> WHAT YOU SHOULD DO
Return all of the data below verbatim and exclude every picture.

> Data records
--------------------------------
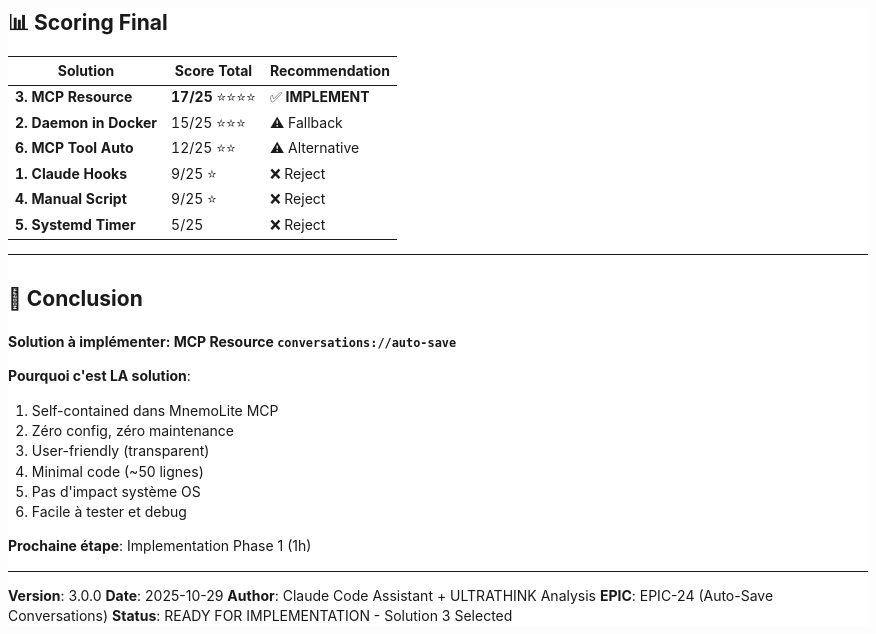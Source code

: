 ## 📊 Scoring Final

| Solution | Score Total | Recommendation |
|----------|-------------|----------------|
| **3. MCP Resource** | **17/25** ⭐⭐⭐⭐ | ✅ **IMPLEMENT** |
| **2. Daemon in Docker** | 15/25 ⭐⭐⭐ | ⚠️ Fallback |
| **6. MCP Tool Auto** | 12/25 ⭐⭐ | ⚠️ Alternative |
| **1. Claude Hooks** | 9/25 ⭐ | ❌ Reject |
| **4. Manual Script** | 9/25 ⭐ | ❌ Reject |
| **5. Systemd Timer** | 5/25 | ❌ Reject |

---

## 🎯 Conclusion

**Solution à implémenter: MCP Resource `conversations://auto-save`**

**Pourquoi c'est LA solution**:
1. Self-contained dans MnemoLite MCP
2. Zéro config, zéro maintenance
3. User-friendly (transparent)
4. Minimal code (~50 lignes)
5. Pas d'impact système OS
6. Facile à tester et debug

**Prochaine étape**: Implementation Phase 1 (1h)

---

**Version**: 3.0.0
**Date**: 2025-10-29
**Author**: Claude Code Assistant + ULTRATHINK Analysis
**EPIC**: EPIC-24 (Auto-Save Conversations)
**Status**: READY FOR IMPLEMENTATION - Solution 3 Selected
--------------------------------
> RESPONSE AREA
Source code

: ## 📊 Scoring Final

| Solution | Score Total | Recommendation |
|----------|-------------|----------------|
| **3. MCP Resource** | **17/25** ⭐⭐⭐⭐ | ✅ **IMPLEMENT** |
| **2. Daemon in Docker** | 15/25 ⭐⭐⭐ | ⚠️ Fallback |
| **6. MCP Tool Auto** | 12/25 ⭐⭐ | ⚠️ Alternative |
| **1. Claude Hooks** | 9/25 ⭐ | ❌ Reject |
| **4. Manual Script** | 9/25 ⭐ | ❌ Reject |
| **5. Systemd Timer** | 5/25 | ❌ Reject |

---

## 🎯 Conclusion

**Solution à implémenter: MCP Resource `conversations://auto-save`**

**Pourquoi c'est LA solution**:
1. Self-contained dans MnemoLite MCP
2. Zéro config, zéro maintenance
3. User-friendly (transparent)
4. Minimal code (~50 lignes)
5. Pas d'impact système OS
6. Facile à tester et debug

**Prochaine étape**: Implementation Phase 1 (1h)

---

**Version**: 3.0.0
**Date**: 2025-10-29
**Author**: Claude Code Assistant + ULTRATHINK Analysis
**EPIC**: EPIC-24 (Auto-Save Conversations)
**Status**: READY FOR IMPLEMENTATION - Solution 3 Selected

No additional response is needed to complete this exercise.